Kate le miró y vio su dolor y su tristeza. Pero entonces él blandió el cuchillo y Nola se agitó con un gemido.
– No, por favor -exclamó Kate.
– Deberías conocerme. Pensé que me conocerías por las cosas que puse en los cuadros.
– ¿Qué cosas?
– Las caras amordazadas que dibujé.
– Sí, las vi, pero… -Recordó las imágenes, pero no tenían ningún sentido para ella.
– Pensé que te ayudaría, ¿sabes?, a recordar.
– Me gustaría -contestó Kate-, pero ¿por qué no me lo explicas tú?
Él se limitó a hacer oscilar el cuchillo como un péndulo sobre Nola, jugando con él como si fuera un juguete.
– Por favor -suplicó Kate-. ¿No quieres enseñarme que puedes ver?
– Sí, pero…
– Hay otras luces detrás de ti, en el comedor. El interruptor está en la pared, a tu izquierda. La luz no será muy fuerte, sólo lo justo. ¿Ves esas siluetas con forma de concha? Dentro hay unas lucecitas. No alumbran mucho, pero será suficiente para ver.
– Yo ya veo.
– Pero yo no. ¿Cómo voy a saber que no te equivocas? -Kate comenzaba a encajar todas las piezas: las palabras, los colores, los cuadros. Todo era una prueba. Un desafío para ver los colores. Ahora estaba dispuesta a participar en el juego.

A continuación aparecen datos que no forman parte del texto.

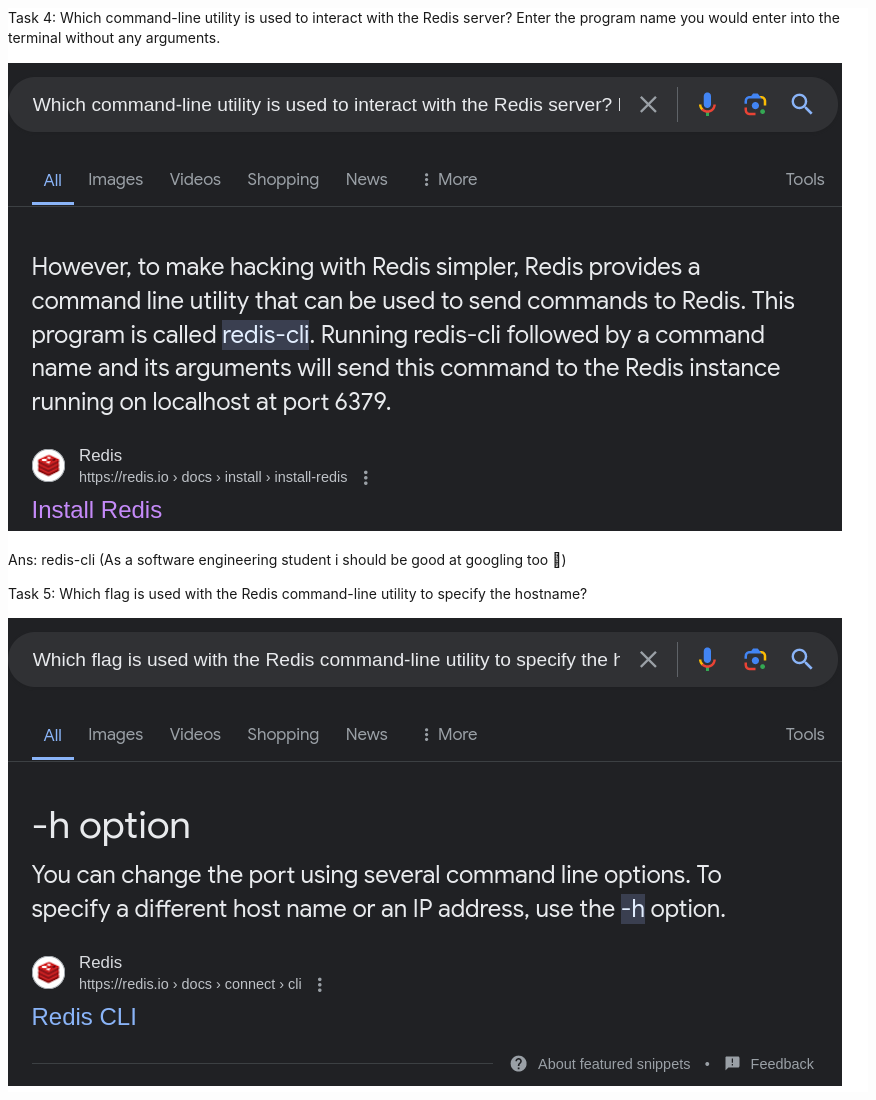 Task 4: Which command-line utility is used to interact with the Redis server? Enter the program name you would enter into the terminal without any arguments.

 ![htb](/pictures/SWS_pictures/htbr4.png)

Ans: redis-cli
(As a software engineering student i should be good at googling too 🙂)

Task 5: Which flag is used with the Redis command-line utility to specify the hostname?

 ![htb](/pictures/SWS_pictures/htbr5.png)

– Muy bien, pero sólo un momento -dijo él-. Sólo para que lo veas.
– Genial -dijo Kate.
– No te burles de Tony.
– No era una burla. Pensé que a Tony le gustaría.
– Con Tony nunca se sabe.
El interruptor estaba a un metro y medio de él. Tal vez a Kate le diera tiempo de coger la pistola.
El chico dio un brinco, encendió las luces y volvió a toda prisa, deteniendo el cuchillo a pocos centímetros de Nola. Ella intentó apartarse emitiendo gemidos ahogados. No, no le había dado tiempo.
Los apliques en forma de media luna arrojaban unos arcos de luz suave que bañaban las paredes de la sala con un resplandor que difuminaba los perfiles. Los cuadros se fundían con los muebles como sombras aferradas a sus secretos. Pero ahora Kate pudo verlo con claridad. Era guapo, con cara de niño, el pelo rubio castaño caído sobre unos grandes ojos tristes. Era un niño, pensó. Un niño. ¿Cómo era posible que aquel chico de mejillas tersas fuera responsable de tanto dolor, capaz de tanto horror?
– Ahora puedes enseñarme cómo te he curado. Será como un juego.
– Estoy harto de juegos. -Su cara de niño pareció envejecer por un instante. Los viejos y sus juegos. Abajo los pantalones. La cara contra la almohada. Buen chico. Te gusta, ¿verdad? Dolor-. Ayuda. Que alguien me ayude. Por favor. ¡Socorro!